Albufeira de Castelo de Bode na aldeia do Mato, distrito de Santarém
Nuno Fox
As quatro maiores secas que afetaram todo o país ocorreram nos últimos 20 anos, incluindo neste. É o resultado de menos chuva, temperaturas acima do normal e ondas de calor intensas. O futuro é pior, antecipam os climatologistas: “Vamos ter cerca de 60 dias de ondas de calor por ano, quando atualmente temos cinco ou seis”. Por causa do tempo quente e seco, há já agricultores a substituir culturas por outras mais resistentes ao stress térmico e hídrico
Tempo mais quente e seco, com ondas de calor frequentes e longas, e incêndios florestais críticos. É este o clima que podemos esperar em Portugal — e que é compatível com chuvas intensas capazes de provocar cheias, como aconteceu em Lisboa esta segunda-feira à noite. A forte precipitação inundou as principais ruas da capital, onde se verificaram 120 ocorrências, segundo os Bombeiros Sapadores da cidade.
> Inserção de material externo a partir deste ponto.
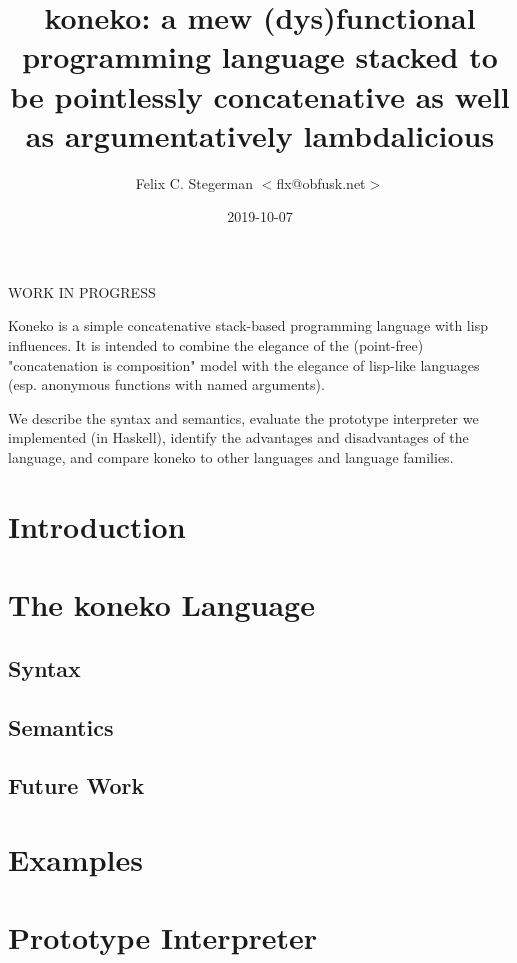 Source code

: \documentclass[a4paper,twocolumn]{article}
\title{
  koneko: a mew (dys)functional programming language stacked to be
  pointlessly concatenative as well as argumentatively lambdalicious
}
\author{Felix C. Stegerman $<$flx@obfusk.net$>$}
\date{2019-10-07}
\begin{document}
\maketitle

WORK IN PROGRESS %

\abstract

Koneko is a simple concatenative stack-based programming language with
lisp influences.  It is intended to combine the elegance of the
(point-free) "concatenation is composition" model with the elegance of
lisp-like languages (esp. anonymous functions with named arguments).

We describe the syntax and semantics, evaluate the prototype
interpreter we implemented (in Haskell), identify the advantages and
disadvantages of the language, and compare koneko to other languages
and language families.

\section{Introduction}



\section{The koneko Language}

\subsection*{Syntax}

\subsection*{Semantics}

\subsection*{Future Work}

\section{Examples}

\section{Prototype Interpreter}
\end{document}
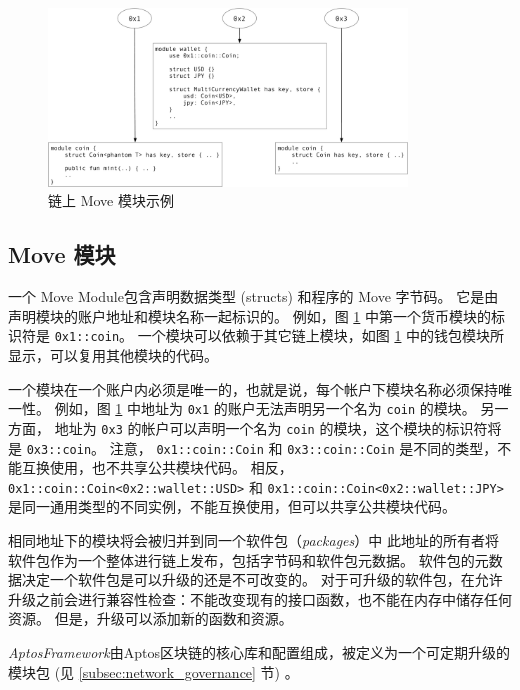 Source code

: \documentclass{article}
\begin{document}
\begin{figure}
\centering
\includegraphics[width=0.85\textwidth]{move_1.pdf}
\caption{\label{fig:move_modules}链上 Move 模块示例}
\end{figure}

\subsection{Move 模块}

一个 Move Module包含声明数据类型 (structs) 和程序的 Move 字节码。 它是由声明模块的账户地址和模块名称一起标识的。 例如，图 \ref{fig:move_modules} 中第一个货币模块的标识符是 \texttt{0x1::coin}。 一个模块可以依赖于其它链上模块，如图 \ref{fig:move_modules} 中的钱包模块所显示，可以复用其他模块的代码。

一个模块在一个账户内必须是唯一的，也就是说，每个帐户下模块名称必须保持唯一性。 例如，图 \ref{fig:move_modules} 中地址为 \texttt{0x1} 的账户无法声明另一个名为 \texttt{coin} 的模块。 另一方面， 地址为 \texttt{0x3} 的帐户可以声明一个名为 \texttt{coin} 的模块，这个模块的标识符将是 \texttt{0x3::coin}。 注意， \texttt{0x1::coin::Coin} 和 \texttt{0x3::coin::Coin} 是不同的类型，不能互换使用，也不共享公共模块代码。 相反，\texttt{0x1::coin::Coin<0x2::wallet::USD>} 和 \texttt{0x1::coin::Coin<0x2::wallet::JPY>} 是同一通用类型的不同实例，不能互换使用，但可以共享公共模块代码。

相同地址下的模块将会被归并到同一个软件包（\emph{packages}）中 此地址的所有者将软件包作为一个整体进行链上发布，包括字节码和软件包元数据。 软件包的元数据决定一个软件包是可以升级的还是不可改变的。 对于可升级的软件包，在允许升级之前会进行兼容性检查：不能改变现有的接口函数，也不能在内存中储存任何资源。 但是，升级可以添加新的函数和资源。

\emph{AptosFramework}由Aptos区块链的核心库和配置组成，被定义为一个可定期升级的模块包 (见 \ref{subsec:network_governance} 节) 。
\end{document}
“Quando chove muito intensamente, a água não escoa porque a superfície está impermeabilizada”, diz o climatologista Alfredo Rocha ao Expresso. “Em Lisboa vão construir uma série de canais subterrâneos de drenagem das águas pluviais para evitar estas situações”, acrescenta. No entanto, enquanto o Plano Geral de Drenagem de Lisboa não arranca (as obras só começam em janeiro), entupimentos nos algerozes, tubos e no escoamento das águas pluviais causam cheias na capital.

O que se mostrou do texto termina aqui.